--- START ---
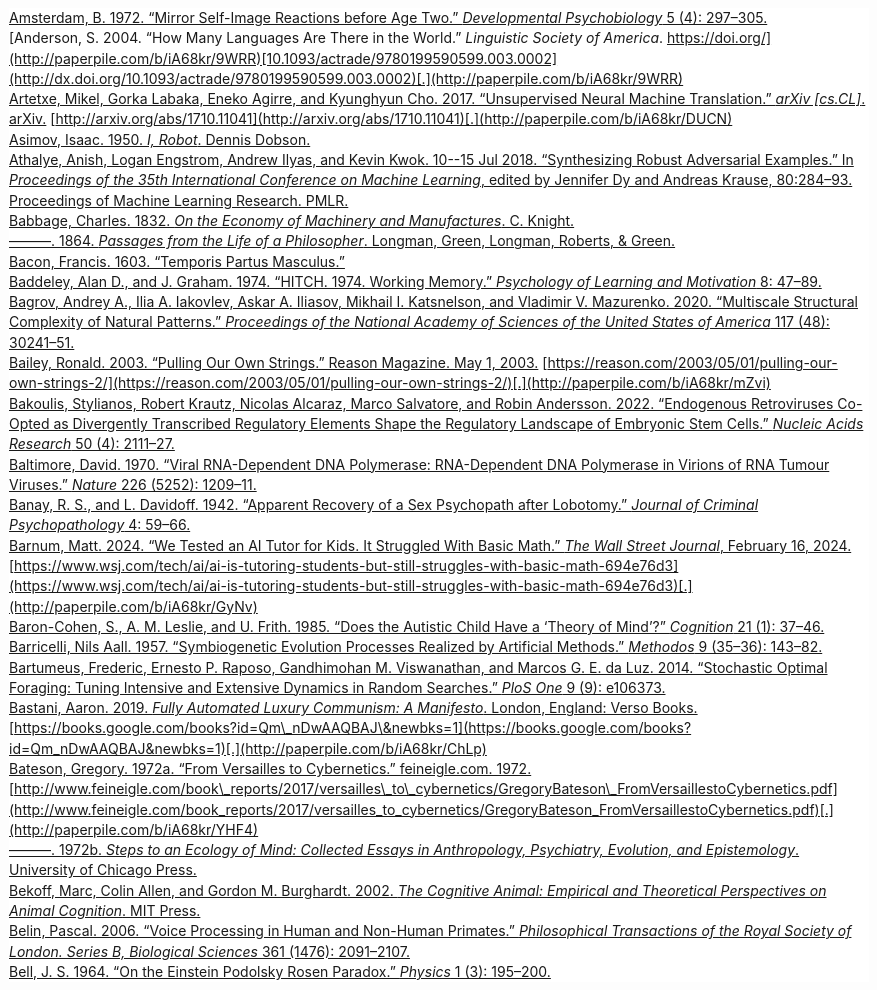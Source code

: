 [Amsterdam, B. 1972\. “Mirror Self-Image Reactions before Age Two.” *Developmental Psychobiology* 5 (4): 297–305.](http://paperpile.com/b/iA68kr/dphGB)  
[Anderson, S. 2004\. “How Many Languages Are There in the World.” *Linguistic Society of America*. https://doi.org/](http://paperpile.com/b/iA68kr/9WRR)[10.1093/actrade/9780199590599.003.0002](http://dx.doi.org/10.1093/actrade/9780199590599.003.0002)[.](http://paperpile.com/b/iA68kr/9WRR)  
[Artetxe, Mikel, Gorka Labaka, Eneko Agirre, and Kyunghyun Cho. 2017\. “Unsupervised Neural Machine Translation.” *arXiv \[cs.CL\]*. arXiv.](http://paperpile.com/b/iA68kr/DUCN) [http://arxiv.org/abs/1710.11041](http://arxiv.org/abs/1710.11041)[.](http://paperpile.com/b/iA68kr/DUCN)  
[Asimov, Isaac. 1950\. *I, Robot*. Dennis Dobson.](http://paperpile.com/b/iA68kr/NwSe)  
[Athalye, Anish, Logan Engstrom, Andrew Ilyas, and Kevin Kwok. 10--15 Jul 2018\. “Synthesizing Robust Adversarial Examples.” In *Proceedings of the 35th International Conference on Machine Learning*, edited by Jennifer Dy and Andreas Krause, 80:284–93. Proceedings of Machine Learning Research. PMLR.](http://paperpile.com/b/iA68kr/w2vk)  
[Babbage, Charles. 1832\. *On the Economy of Machinery and Manufactures*. C. Knight.](http://paperpile.com/b/iA68kr/9WeqA)  
[———. 1864\. *Passages from the Life of a Philosopher*. Longman, Green, Longman, Roberts, & Green.](http://paperpile.com/b/iA68kr/tRnP)  
[Bacon, Francis. 1603\. “Temporis Partus Masculus.”](http://paperpile.com/b/iA68kr/WoTo)  
[Baddeley, Alan D., and J. Graham. 1974\. “HITCH. 1974\. Working Memory.” *Psychology of Learning and Motivation* 8: 47–89.](http://paperpile.com/b/iA68kr/HMLu)  
[Bagrov, Andrey A., Ilia A. Iakovlev, Askar A. Iliasov, Mikhail I. Katsnelson, and Vladimir V. Mazurenko. 2020\. “Multiscale Structural Complexity of Natural Patterns.” *Proceedings of the National Academy of Sciences of the United States of America* 117 (48): 30241–51.](http://paperpile.com/b/iA68kr/EqQTX)  
[Bailey, Ronald. 2003\. “Pulling Our Own Strings.” Reason Magazine. May 1, 2003\.](http://paperpile.com/b/iA68kr/mZvi) [https://reason.com/2003/05/01/pulling-our-own-strings-2/](https://reason.com/2003/05/01/pulling-our-own-strings-2/)[.](http://paperpile.com/b/iA68kr/mZvi)  
[Bakoulis, Stylianos, Robert Krautz, Nicolas Alcaraz, Marco Salvatore, and Robin Andersson. 2022\. “Endogenous Retroviruses Co-Opted as Divergently Transcribed Regulatory Elements Shape the Regulatory Landscape of Embryonic Stem Cells.” *Nucleic Acids Research* 50 (4): 2111–27.](http://paperpile.com/b/iA68kr/hm4XE)  
[Baltimore, David. 1970\. “Viral RNA-Dependent DNA Polymerase: RNA-Dependent DNA Polymerase in Virions of RNA Tumour Viruses.” *Nature* 226 (5252): 1209–11.](http://paperpile.com/b/iA68kr/UIlcP)  
[Banay, R. S., and L. Davidoff. 1942\. “Apparent Recovery of a Sex Psychopath after Lobotomy.” *Journal of Criminal Psychopathology* 4: 59–66.](http://paperpile.com/b/iA68kr/fZEl)  
[Barnum, Matt. 2024\. “We Tested an AI Tutor for Kids. It Struggled With Basic Math.” *The Wall Street Journal*, February 16, 2024\.](http://paperpile.com/b/iA68kr/GyNv) [https://www.wsj.com/tech/ai/ai-is-tutoring-students-but-still-struggles-with-basic-math-694e76d3](https://www.wsj.com/tech/ai/ai-is-tutoring-students-but-still-struggles-with-basic-math-694e76d3)[.](http://paperpile.com/b/iA68kr/GyNv)  
[Baron-Cohen, S., A. M. Leslie, and U. Frith. 1985\. “Does the Autistic Child Have a ‘Theory of Mind’?” *Cognition* 21 (1): 37–46.](http://paperpile.com/b/iA68kr/wW3xu)  
[Barricelli, Nils Aall. 1957\. “Symbiogenetic Evolution Processes Realized by Artificial Methods.” *Methodos* 9 (35–36): 143–82.](http://paperpile.com/b/iA68kr/Ce2be)  
[Bartumeus, Frederic, Ernesto P. Raposo, Gandhimohan M. Viswanathan, and Marcos G. E. da Luz. 2014\. “Stochastic Optimal Foraging: Tuning Intensive and Extensive Dynamics in Random Searches.” *PloS One* 9 (9): e106373.](http://paperpile.com/b/iA68kr/7UdI)  
[Bastani, Aaron. 2019\. *Fully Automated Luxury Communism: A Manifesto*. London, England: Verso Books.](http://paperpile.com/b/iA68kr/ChLp) [https://books.google.com/books?id=Qm\_nDwAAQBAJ\&newbks=1](https://books.google.com/books?id=Qm_nDwAAQBAJ&newbks=1)[.](http://paperpile.com/b/iA68kr/ChLp)  
[Bateson, Gregory. 1972a. “From Versailles to Cybernetics.” feineigle.com. 1972\.](http://paperpile.com/b/iA68kr/YHF4) [http://www.feineigle.com/book\_reports/2017/versailles\_to\_cybernetics/GregoryBateson\_FromVersaillestoCybernetics.pdf](http://www.feineigle.com/book_reports/2017/versailles_to_cybernetics/GregoryBateson_FromVersaillestoCybernetics.pdf)[.](http://paperpile.com/b/iA68kr/YHF4)  
[———. 1972b. *Steps to an Ecology of Mind: Collected Essays in Anthropology, Psychiatry, Evolution, and Epistemology*. University of Chicago Press.](http://paperpile.com/b/iA68kr/gneln)  
[Bekoff, Marc, Colin Allen, and Gordon M. Burghardt. 2002\. *The Cognitive Animal: Empirical and Theoretical Perspectives on Animal Cognition*. MIT Press.](http://paperpile.com/b/iA68kr/sI5J)  
[Belin, Pascal. 2006\. “Voice Processing in Human and Non-Human Primates.” *Philosophical Transactions of the Royal Society of London. Series B, Biological Sciences* 361 (1476): 2091–2107.](http://paperpile.com/b/iA68kr/IAxF)  
[Bell, J. S. 1964\. “On the Einstein Podolsky Rosen Paradox.” *Physics* 1 (3): 195–200.](http://paperpile.com/b/iA68kr/NvAp7)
--- END ---
How many of the lines in the records include the word "Cognition"? Only the number should be given.

2